---------- EXERCISE INPUT ----------

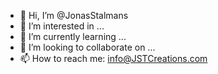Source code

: - 👋 Hi, I’m @JonasStalmans
- 👀 I’m interested in ...
- 🌱 I’m currently learning ...
- 💞️ I’m looking to collaborate on ...
- 📫 How to reach me: info@JSTCreations.com

<!---
JonasStalmans/JonasStalmans is a ✨ special ✨ repository because its `README.md` (this file) appears on your GitHub profile.
You can click the Preview link to take a look at your changes.
--->
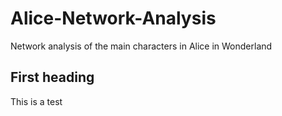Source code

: # Alice-Network-Analysis

Network analysis of the main characters in Alice in Wonderland

## First heading

This is a test

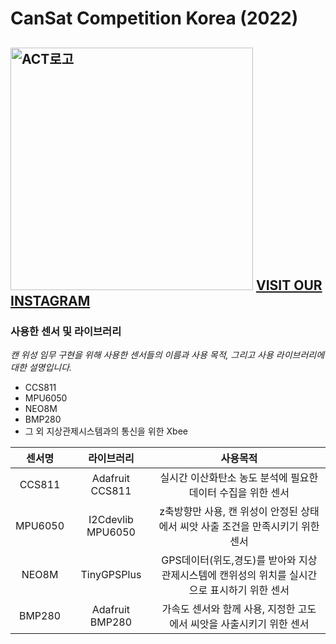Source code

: # CanSat Competition Korea (2022)
## <img width="388" alt="ACT로고" src="https://user-images.githubusercontent.com/62331567/183722588-31290fee-752e-4306-a7c6-c957eacba6d3.png"> <a href="https://instagram.com/act_cansat?igshid=YmMyMTA2M2Y=">VISIT OUR INSTAGRAM</a>

### 사용한 센서 및 라이브러리
*캔 위성 임무 구현을 위해 사용한 센서들의 이름과 사용 목적, 그리고 사용 라이브러리에 대한 설명입니다.*


+ CCS811
+ MPU6050
+ NEO8M
+ BMP280
+ 그 외 지상관제시스템과의 통신을 위한 Xbee

|센서명|라이브러리|사용목적|
|:---:|:---:|:---:| 
|CCS811|Adafruit CCS811|실시간 이산화탄소 농도 분석에 필요한 데이터 수집을 위한 센서|
|MPU6050|I2Cdevlib MPU6050|z축방향만 사용, 캔 위성이 안정된 상태에서 씨앗 사출 조건을 만족시키기 위한 센서|
|NEO8M|TinyGPSPlus|GPS데이터(위도,경도)를 받아와 지상관제시스템에 캔위성의 위치를 실시간으로 표시하기 위한 센서|
|BMP280|Adafruit BMP280|가속도 센서와 함께 사용, 지정한 고도에서 씨앗을 사출시키기 위한 센서|
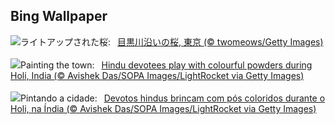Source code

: ## Bing Wallpaper
![](https://www.bing.com/th?id=OHR.CherryBlossom2024_JA-JP4820412066_UHD.jpg&w=1000)ライトアップされた桜:&nbsp;&ensp;[目黒川沿いの桜, 東京 (© twomeows/Getty Images)](https://www.bing.com/th?id=OHR.CherryBlossom2024_JA-JP4820412066_UHD.jpg)
<br><br/>
![](https://www.bing.com/th?id=OHR.ColorfulHoli_EN-GB2645468196_UHD.jpg&w=1000)Painting the town:&nbsp;&ensp;[Hindu devotees play with colourful powders during Holi, India (© Avishek Das/SOPA Images/LightRocket via Getty Images)](https://www.bing.com/th?id=OHR.ColorfulHoli_EN-GB2645468196_UHD.jpg)
<br><br/>
![](https://www.bing.com/th?id=OHR.ColorfulHoli_PT-BR7363563541_UHD.jpg&w=1000)Pintando a cidade:&nbsp;&ensp;[Devotos hindus brincam com pós coloridos durante o Holi, na Índia (© Avishek Das/SOPA Images/LightRocket via Getty Images)](https://www.bing.com/th?id=OHR.ColorfulHoli_PT-BR7363563541_UHD.jpg)
<br><br/>

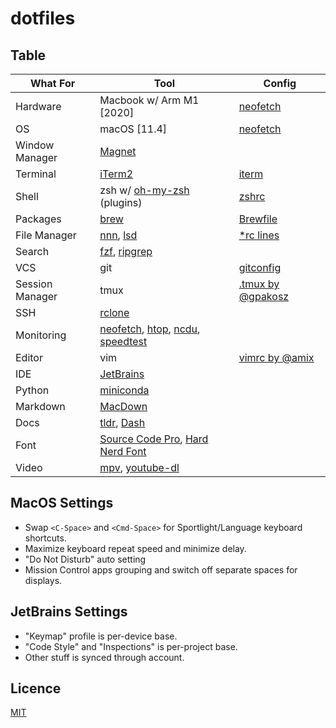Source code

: # dotfiles

## Table


| What For | Tool | Config |
| -------- | ---- | ------ |
| Hardware | Macbook w/ Arm M1 [2020] | [neofetch](neofetch) |
| OS | macOS [11.4] | [neofetch](neofetch) |
| Window Manager | [Magnet](https://magnet.crowdcafe.com) ||
| Terminal | [iTerm2](https://iterm2.com) | [iterm](iterm) |
| Shell | zsh w/ [oh-my-zsh](https://ohmyz.sh) (plugins) | [zshrc](zshrc) |
| Packages | [brew](https://brew.sh) | [Brewfile](Brewfile) |
| File Manager | [nnn](https://github.com/jarun/nnn), [lsd](https://github.com/Peltoche/lsd) | [*rc lines](zshrc) |
| Search | [fzf](https://github.com/junegunn/fzf), [ripgrep](https://github.com/BurntSushi/ripgrep) ||
| VCS | git | [gitconfig](gitconfig) |
| Session Manager | tmux | [.tmux by @gpakosz](https://github.com/gpakosz/.tmux) |
| SSH | [rclone](https://rclone.org) ||
| Monitoring | [neofetch](https://github.com/dylanaraps/neofetch), [htop](https://github.com/htop-dev/htop), [ncdu](https://dev.yorhel.nl/ncdu), [speedtest](https://github.com/sivel/speedtest-cli) ||
| Editor | vim | [vimrc by @amix](https://github.com/amix/vimrc) |
| IDE | [JetBrains](https://www.jetbrains.com) ||
| Python | [miniconda](https://docs.conda.io/en/latest/miniconda.html) ||
| Markdown | [MacDown](https://github.com/MacDownApp/macdown) ||
| Docs | [tldr](https://github.com/tldr-pages/tldr), [Dash](https://kapeli.com/dash) ||
| Font | [Source Code Pro](https://github.com/sb2nov/mac-setup/issues/218), [Hard Nerd Font](https://github.com/ryanoasis/nerd-fonts) ||
| Video | [mpv](https://github.com/mpv-player/mpv), [youtube-dl](https://github.com/ytdl-org/youtube-dl) ||

## MacOS Settings

* Swap `<C-Space>` and `<Cmd-Space>` for Sportlight/Language keyboard shortcuts.
* Maximize keyboard repeat speed and minimize delay.
* "Do Not Disturb" auto setting
* Mission Control apps grouping and switch off separate spaces for displays.

## JetBrains Settings

* "Keymap" profile is per-device base.
* "Code Style" and "Inspections" is per-project base.
* Other stuff is synced through account.

## Licence

[MIT](LICENSE)
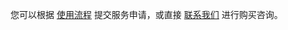 
您可以根据 [使用流程](https://cloud.tencent.com/document/product/586/12789) 提交服务申请，或直接 [联系我们](https://cloud.tencent.com/about/connect) 进行购买咨询。




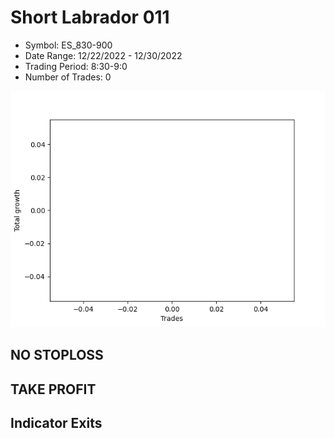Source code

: # Short Labrador 011 
- Symbol: ES_830-900
- Date Range: 12/22/2022 - 12/30/2022
- Trading Period: 8:30-9:0
- Number of Trades: 0

![Plot](ShortLabrador011ES_830-900.png)
## NO STOPLOSS














## TAKE PROFIT











## Indicator Exits

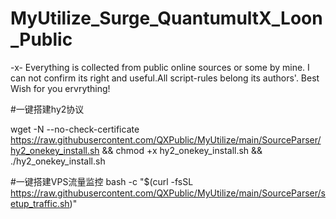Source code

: # MyUtilize_Surge_QuantumultX_Loon_Public
-x- Everything is collected from public online sources or some by mine. I can not confirm its right and useful.All script-rules belong its authors'. Best Wish for you ervrything!

#一键搭建hy2协议

wget -N --no-check-certificate https://raw.githubusercontent.com/QXPublic/MyUtilize/main/SourceParser/hy2_onekey_install.sh && chmod +x hy2_onekey_install.sh && ./hy2_onekey_install.sh

#一键搭建VPS流量监控
bash -c "$(curl -fsSL https://raw.githubusercontent.com/QXPublic/MyUtilize/main/SourceParser/setup_traffic.sh)"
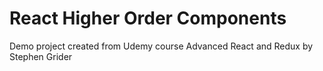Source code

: # React Higher Order Components

Demo project created from Udemy course Advanced React and Redux by Stephen Grider
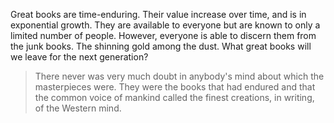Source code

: Great books are time-enduring. Their value increase over time, and is in exponential growth. They are available to everyone but are known to only a limited number of people. However, everyone is able to discern them from the junk books. The shinning gold among the dust.
What great books will we leave for the next generation?

> There never was very much doubt in anybody's mind about which the masterpieces were. They were the books that had endured and that the common voice of mankind called the finest creations, in writing, of the Western mind.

----------

WHAT IS REQUIRED >>
With the images omitted, return the full material exactly.

OUTPUT FOR THIS EXERCISE >>
Source code

: - 👋 Hi, I’m @JonasStalmans
- 👀 I’m interested in ...
- 🌱 I’m currently learning ...
- 💞️ I’m looking to collaborate on ...
- 📫 How to reach me: info@JSTCreations.com

<!---
JonasStalmans/JonasStalmans is a ✨ special ✨ repository because its `README.md` (this file) appears on your GitHub profile.
You can click the Preview link to take a look at your changes.
--->
Source code

: # Alice-Network-Analysis

Network analysis of the main characters in Alice in Wonderland

## First heading

This is a test

Source code

: # CanSat Competition Korea (2022)
## <img width="388" alt="ACT로고" src="https://user-images.githubusercontent.com/62331567/183722588-31290fee-752e-4306-a7c6-c957eacba6d3.png"> <a href="https://instagram.com/act_cansat?igshid=YmMyMTA2M2Y=">VISIT OUR INSTAGRAM</a>

### 사용한 센서 및 라이브러리
*캔 위성 임무 구현을 위해 사용한 센서들의 이름과 사용 목적, 그리고 사용 라이브러리에 대한 설명입니다.*


+ CCS811
+ MPU6050
+ NEO8M
+ BMP280
+ 그 외 지상관제시스템과의 통신을 위한 Xbee

|센서명|라이브러리|사용목적|
|:---:|:---:|:---:| 
|CCS811|Adafruit CCS811|실시간 이산화탄소 농도 분석에 필요한 데이터 수집을 위한 센서|
|MPU6050|I2Cdevlib MPU6050|z축방향만 사용, 캔 위성이 안정된 상태에서 씨앗 사출 조건을 만족시키기 위한 센서|
|NEO8M|TinyGPSPlus|GPS데이터(위도,경도)를 받아와 지상관제시스템에 캔위성의 위치를 실시간으로 표시하기 위한 센서|
|BMP280|Adafruit BMP280|가속도 센서와 함께 사용, 지정한 고도에서 씨앗을 사출시키기 위한 센서|
Source code

: ## Bing Wallpaper
![](https://www.bing.com/th?id=OHR.CherryBlossom2024_JA-JP4820412066_UHD.jpg&w=1000)ライトアップされた桜:&nbsp;&ensp;[目黒川沿いの桜, 東京 (© twomeows/Getty Images)](https://www.bing.com/th?id=OHR.CherryBlossom2024_JA-JP4820412066_UHD.jpg)
<br><br/>
![](https://www.bing.com/th?id=OHR.ColorfulHoli_EN-GB2645468196_UHD.jpg&w=1000)Painting the town:&nbsp;&ensp;[Hindu devotees play with colourful powders during Holi, India (© Avishek Das/SOPA Images/LightRocket via Getty Images)](https://www.bing.com/th?id=OHR.ColorfulHoli_EN-GB2645468196_UHD.jpg)
<br><br/>
![](https://www.bing.com/th?id=OHR.ColorfulHoli_PT-BR7363563541_UHD.jpg&w=1000)Pintando a cidade:&nbsp;&ensp;[Devotos hindus brincam com pós coloridos durante o Holi, na Índia (© Avishek Das/SOPA Images/LightRocket via Getty Images)](https://www.bing.com/th?id=OHR.ColorfulHoli_PT-BR7363563541_UHD.jpg)
<br><br/>

Source code

: # dotfiles

## Table


| What For | Tool | Config |
| -------- | ---- | ------ |
| Hardware | Macbook w/ Arm M1 [2020] | [neofetch](neofetch) |
| OS | macOS [11.4] | [neofetch](neofetch) |
| Window Manager | [Magnet](https://magnet.crowdcafe.com) ||
| Terminal | [iTerm2](https://iterm2.com) | [iterm](iterm) |
| Shell | zsh w/ [oh-my-zsh](https://ohmyz.sh) (plugins) | [zshrc](zshrc) |
| Packages | [brew](https://brew.sh) | [Brewfile](Brewfile) |
| File Manager | [nnn](https://github.com/jarun/nnn), [lsd](https://github.com/Peltoche/lsd) | [*rc lines](zshrc) |
| Search | [fzf](https://github.com/junegunn/fzf), [ripgrep](https://github.com/BurntSushi/ripgrep) ||
| VCS | git | [gitconfig](gitconfig) |
| Session Manager | tmux | [.tmux by @gpakosz](https://github.com/gpakosz/.tmux) |
| SSH | [rclone](https://rclone.org) ||
| Monitoring | [neofetch](https://github.com/dylanaraps/neofetch), [htop](https://github.com/htop-dev/htop), [ncdu](https://dev.yorhel.nl/ncdu), [speedtest](https://github.com/sivel/speedtest-cli) ||
| Editor | vim | [vimrc by @amix](https://github.com/amix/vimrc) |
| IDE | [JetBrains](https://www.jetbrains.com) ||
| Python | [miniconda](https://docs.conda.io/en/latest/miniconda.html) ||
| Markdown | [MacDown](https://github.com/MacDownApp/macdown) ||
| Docs | [tldr](https://github.com/tldr-pages/tldr), [Dash](https://kapeli.com/dash) ||
| Font | [Source Code Pro](https://github.com/sb2nov/mac-setup/issues/218), [Hard Nerd Font](https://github.com/ryanoasis/nerd-fonts) ||
| Video | [mpv](https://github.com/mpv-player/mpv), [youtube-dl](https://github.com/ytdl-org/youtube-dl) ||

## MacOS Settings

* Swap `<C-Space>` and `<Cmd-Space>` for Sportlight/Language keyboard shortcuts.
* Maximize keyboard repeat speed and minimize delay.
* "Do Not Disturb" auto setting
* Mission Control apps grouping and switch off separate spaces for displays.

## JetBrains Settings

* "Keymap" profile is per-device base.
* "Code Style" and "Inspections" is per-project base.
* Other stuff is synced through account.

## Licence

[MIT](LICENSE)
您可以根据 [使用流程](https://cloud.tencent.com/document/product/586/12789) 提交服务申请，或直接 [联系我们](https://cloud.tencent.com/about/connect) 进行购买咨询。




Source code

: # Short Labrador 011 
- Symbol: ES_830-900
- Date Range: 12/22/2022 - 12/30/2022
- Trading Period: 8:30-9:0
- Number of Trades: 0

![Plot](ShortLabrador011ES_830-900.png)
## NO STOPLOSS














## TAKE PROFIT











## Indicator Exits

Source code

: # MyUtilize_Surge_QuantumultX_Loon_Public
-x- Everything is collected from public online sources or some by mine. I can not confirm its right and useful.All script-rules belong its authors'. Best Wish for you ervrything!

#一键搭建hy2协议

wget -N --no-check-certificate https://raw.githubusercontent.com/QXPublic/MyUtilize/main/SourceParser/hy2_onekey_install.sh && chmod +x hy2_onekey_install.sh && ./hy2_onekey_install.sh

#一键搭建VPS流量监控
bash -c "$(curl -fsSL https://raw.githubusercontent.com/QXPublic/MyUtilize/main/SourceParser/setup_traffic.sh)"
Source code

: # React Higher Order Components

Demo project created from Udemy course Advanced React and Redux by Stephen Grider
Source code

: Great books are time-enduring. Their value increase over time, and is in exponential growth. They are available to everyone but are known to only a limited number of people. However, everyone is able to discern them from the junk books. The shinning gold among the dust.
What great books will we leave for the next generation?

> There never was very much doubt in anybody's mind about which the masterpieces were. They were the books that had endured and that the common voice of mankind called the finest creations, in writing, of the Western mind.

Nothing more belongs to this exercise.